### Task to complete:
Gather all lines in the entries that include the word "vengono".

'''

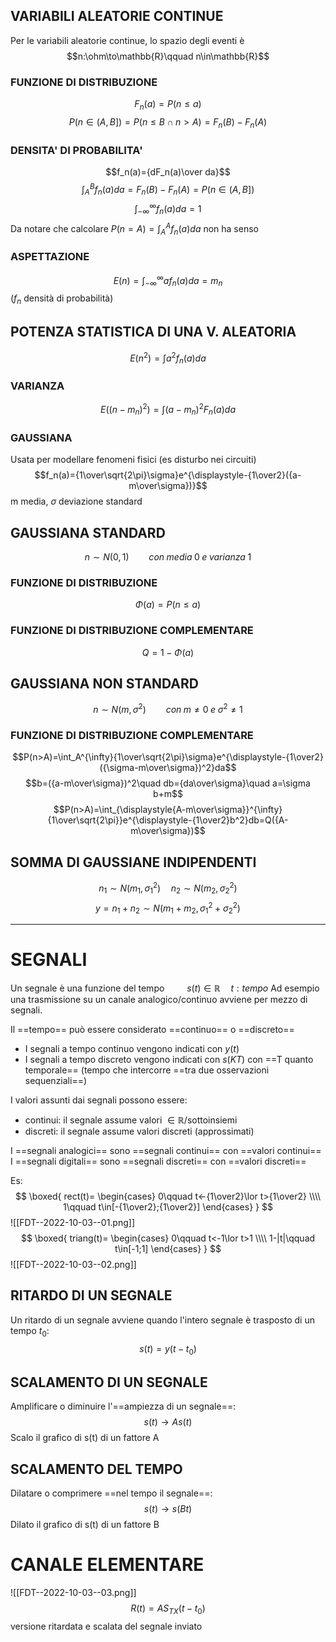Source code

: ## VARIABILI ALEATORIE CONTINUE
Per le variabili aleatorie continue, lo spazio degli eventi è
$$n:\ohm\to\mathbb{R}\qquad n\in\mathbb{R}$$
### FUNZIONE DI DISTRIBUZIONE
$$F_n(a)=P(n\leq a)$$
$$P(n\in (A,B])=P(n\leq B\;\cap\;n>A)=F_n(B)-F_n(A)$$
### DENSITA' DI PROBABILITA'
$$f_n(a)={dF_n(a)\over da}$$
$$\int_A^Bf_n(a)da=F_n(B)-F_n(A)=P(n\in (A,B])$$
$$\int_{-\infty}^{\infty}f_n(a)da=1$$
Da notare che calcolare $P(n=A)=\int_A^Af_n(a)da$ non ha senso

### ASPETTAZIONE
$$E(n)=\int_{-\infty}^{\infty}af_n(a)da=m_n$$
($f_n$ densità di probabilità)

## POTENZA STATISTICA DI UNA V. ALEATORIA
$$E(n^2)=\int a^2f_n(a)da$$
### VARIANZA
$$E((n-m_n)^2)=\int(a-m_n)^2F_n(a)da$$
### GAUSSIANA
Usata per modellare fenomeni fisici (es disturbo nei circuiti)
$$f_n(a)={1\over\sqrt{2\pi}\sigma}e^{\displaystyle-{1\over2}({a-m\over\sigma})}$$
m media, $\sigma$ deviazione standard

## GAUSSIANA STANDARD
$$n\sim N(0,1)\qquad con\;media\;0\;e\;varianza\;1$$
### FUNZIONE DI DISTRIBUZIONE
$$\Phi(a)=P(n\leq a)$$
### FUNZIONE DI DISTRIBUZIONE COMPLEMENTARE
$$Q=1-\Phi(a)$$
## GAUSSIANA NON STANDARD
$$n\sim N(m, \sigma^2)\qquad con\;m\neq0\;e\;\sigma^2\neq1$$
### FUNZIONE DI DISTRIBUZIONE COMPLEMENTARE
$$P(n>A)=\int_A^{\infty}{1\over\sqrt{2\pi}\sigma}e^{\displaystyle-{1\over2}({\sigma-m\over\sigma})^2}da$$
$$b=({a-m\over\sigma})^2\quad db={da\over\sigma}\quad a=\sigma b+m$$
$$P(n>A)=\int_{\displaystyle{A-m\over\sigma}}^{\infty}{1\over\sqrt{2\pi}}e^{\displaystyle-{1\over2}b^2}db=Q({A-m\over\sigma})$$
## SOMMA DI GAUSSIANE INDIPENDENTI
$$n_1\sim N(m_1, \sigma_1^2)\quad n_2\sim N(m_2,\sigma_2^2)$$
$$y=n_1+n_2\sim N(m_1+m_2,\sigma_1^2+\sigma_2^2)$$

----
# SEGNALI
Un segnale è una funzione del tempo $\qquad s(t)\in\mathbb{R}\quad t:tempo$
Ad esempio una trasmissione su un canale analogico/continuo avviene per mezzo di segnali.

Il ==tempo== può essere considerato ==continuo== o ==discreto==
- I segnali a tempo continuo vengono indicati con $y(t)$
- I segnali a tempo discreto vengono indicati con $s(KT)$ con ==T quanto temporale== (tempo che intercorre ==tra due osservazioni sequenziali==)

I valori assunti dai segnali possono essere:
- continui: il segnale assume valori $\in \mathbb{R}$/sottoinsiemi
- discreti: il segnale assume valori discreti (approssimati)

I ==segnali analogici== sono ==segnali continui== con ==valori continui==
I ==segnali digitali== sono ==segnali discreti== con ==valori discreti==

Es:
$$
\boxed{
rect(t)=
\begin{cases}
0\qquad t<-{1\over2}\lor t>{1\over2} \\\\
1\qquad t\in[-{1\over2};{1\over2}]
\end{cases}
}
$$
![[FDT--2022-10-03--01.png]]
$$
\boxed{
triang(t)=
\begin{cases}
0\qquad t<-1\lor t>1 \\\\
1-|t|\qquad t\in[-1;1]
\end{cases}
}
$$
![[FDT--2022-10-03--02.png]]
## RITARDO DI UN SEGNALE
Un ritardo di un segnale avviene quando l'intero segnale è trasposto di un tempo $t_0$:
$$s(t)=y(t-t_0)$$
## SCALAMENTO DI UN SEGNALE
Amplificare o diminuire l'==ampiezza di un segnale==:$$s(t)\to As(t)$$Scalo il grafico di s(t) di un fattore A

## SCALAMENTO DEL TEMPO
Dilatare o comprimere ==nel tempo il segnale==:$$s(t)\to s(Bt)$$Dilato il grafico di s(t) di un fattore B

# CANALE ELEMENTARE
![[FDT--2022-10-03--03.png]]
$$R(t)=AS_{TX}(t-t_0)$$ versione ritardata e scalata del segnale inviato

'''

### Completed exercise:
- I segnali a tempo continuo vengono indicati con $y(t)$
- I segnali a tempo discreto vengono indicati con $s(KT)$ con ==T quanto temporale== (tempo che intercorre ==tra due osservazioni sequenziali==)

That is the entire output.